We are faced with a paradox of sorts. Man induced disasters, with oil, such as this one have only one equal in our country. The Exon Valdeze spill. Since then all similar accidents have been called spills. A term burned into our consciousness. A kin to calling a ship a boat. The other side of the issue is that what we have is so much worse than a common leak that the truth at its full impact is to overwhelming.
I agree — there just isn’t a word strong enough and profound enough to describe this disaster. Listen to the people of the Gulf coast area as they’re interviewed, and the word that most often comes to mind is “heartbreak.”
Disastrophy? Exploastrophy? If your child poured all the milk in your house out,then you went back to the store a billion times,for milk, and she continued to pour it out,and if it was at a very high pressure,then maybe close. Even though milk would probably not destroy the land,as the oil is destroying the ocean.
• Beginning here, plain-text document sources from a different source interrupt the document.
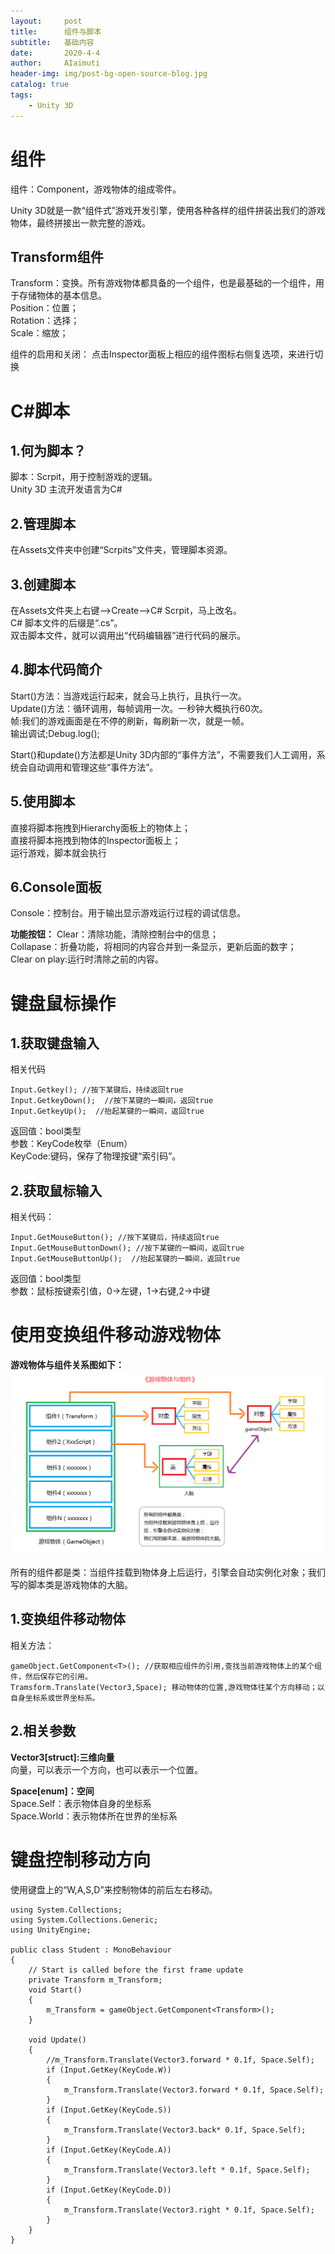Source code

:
 ```yaml
---
layout:     post
title:      组件与脚本
subtitle:   基础内容
date:       2020-4-4
author:     AIaimuti
header-img: img/post-bg-open-source-blog.jpg
catalog: true
tags:
    - Unity 3D
---
```


# 组件

组件：Component，游戏物体的组成零件。<br>

Unity 3D就是一款“组件式”游戏开发引擎，使用各种各样的组件拼装出我们的游戏物体，最终拼接出一款完整的游戏。

## Transform组件
Transform：变换。所有游戏物体都具备的一个组件，也是最基础的一个组件，用于存储物体的基本信息。<br>
Position：位置；<br>
Rotation：选择；<br>
Scale：缩放；<br>

组件的启用和关闭：
点击Inspector面板上相应的组件图标右侧复选项，来进行切换

# C#脚本

## 1.何为脚本？

脚本：Scrpit，用于控制游戏的逻辑。<br>
Unity 3D 主流开发语言为C#

## 2.管理脚本

在Assets文件夹中创建“Scrpits”文件夹，管理脚本资源。

## 3.创建脚本

在Assets文件夹上右键-->Create-->C# Scrpit，马上改名。<br>
C# 脚本文件的后缀是“.cs”。<br>
双击脚本文件，就可以调用出“代码编辑器”进行代码的展示。

## 4.脚本代码简介

Start()方法：当游戏运行起来，就会马上执行，且执行一次。<br>
Update()方法：循环调用，每帧调用一次。一秒钟大概执行60次。<br>
帧:我们的游戏画面是在不停的刷新，每刷新一次，就是一帧。<br>
输出调试;Debug.log();

Start()和update()方法都是Unity 3D内部的“事件方法”，不需要我们人工调用，系统会自动调用和管理这些“事件方法”。

## 5.使用脚本

直接将脚本拖拽到Hierarchy面板上的物体上；<br>
直接将脚本拖拽到物体的Inspector面板上；<br>
运行游戏，脚本就会执行

## 6.Console面板

Console：控制台。用于输出显示游戏运行过程的调试信息。

**功能按钮：**
Clear：清除功能，清除控制台中的信息；<br>
Collapase：折叠功能，将相同的内容合并到一条显示，更新后面的数字；<br>
Clear on play:运行时清除之前的内容。

# 键盘鼠标操作

## 1.获取键盘输入

相关代码
```
Input.Getkey(); //按下某键后，持续返回true
Input.GetkeyDown();  //按下某键的一瞬间，返回true
Input.GetkeyUp();  //抬起某键的一瞬间，返回true
```
返回值：bool类型<br>
参数：KeyCode枚举（Enum）<br>
KeyCode:键码，保存了物理按键“索引码”。

## 2.获取鼠标输入

相关代码：
```
Input.GetMouseButton(); //按下某键后，持续返回true
Input.GetMouseButtonDown(); //按下某键的一瞬间，返回true
Input.GetMouseButtonUp();  //抬起某键的一瞬间，返回true
```
返回值：bool类型<br>
参数：鼠标按键索引值，0->左键，1->右键,2->中键

# 使用变换组件移动游戏物体

**游戏物体与组件关系图如下：**
 ![](https://github.com/AIaimuti/aiaimuti.github.io/blob/master/img/Unity/Game_Object.png)
 
所有的组件都是类：当组件挂载到物体身上后运行，引擎会自动实例化对象；我们写的脚本类是游戏物体的大脑。

 ## 1.变换组件移动物体
 
相关方法：
```
gameObject.GetComponent<T>(); //获取相应组件的引用,查找当前游戏物体上的某个组件，然后保存它的引用。
Tramsform.Translate(Vector3,Space); 移动物体的位置,游戏物体往某个方向移动；以自身坐标系或世界坐标系。
```
## 2.相关参数
**Vector3[struct]:三维向量<br>**
向量，可以表示一个方向，也可以表示一个位置。

**Space[enum]：空间<br>**
Space.Self：表示物体自身的坐标系<br>
Space.World：表示物体所在世界的坐标系

# 键盘控制移动方向
使用键盘上的“W,A,S,D”来控制物体的前后左右移动。
```
using System.Collections;
using System.Collections.Generic;
using UnityEngine;

public class Student : MonoBehaviour
{
    // Start is called before the first frame update
    private Transform m_Transform;
    void Start()
    {
        m_Transform = gameObject.GetComponent<Transform>();
    }

    void Update()
    {
        //m_Transform.Translate(Vector3.forward * 0.1f, Space.Self);
        if (Input.GetKey(KeyCode.W))
        {
            m_Transform.Translate(Vector3.forward * 0.1f, Space.Self);
        }
        if (Input.GetKey(KeyCode.S))
        {
            m_Transform.Translate(Vector3.back* 0.1f, Space.Self);
        }
        if (Input.GetKey(KeyCode.A))
        {
            m_Transform.Translate(Vector3.left * 0.1f, Space.Self);
        }
        if (Input.GetKey(KeyCode.D))
        {
            m_Transform.Translate(Vector3.right * 0.1f, Space.Self);
        }
    }
}
```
A spill already happened,this is an ongoing gushing,where do they get the term spill or leak,not a spill or a leak,but more like a volcano.Oilcano?
Spill does seem to imply it happened once and that was the end of it. Leak is better, although that brings to mind a leaky faucet; while there can certainly be larger leaks in that case – water main, for example – I just don’t think we are fully capable of using existing terminology to visualize the scope of this disaster. Your term “fuelishness” is spot on.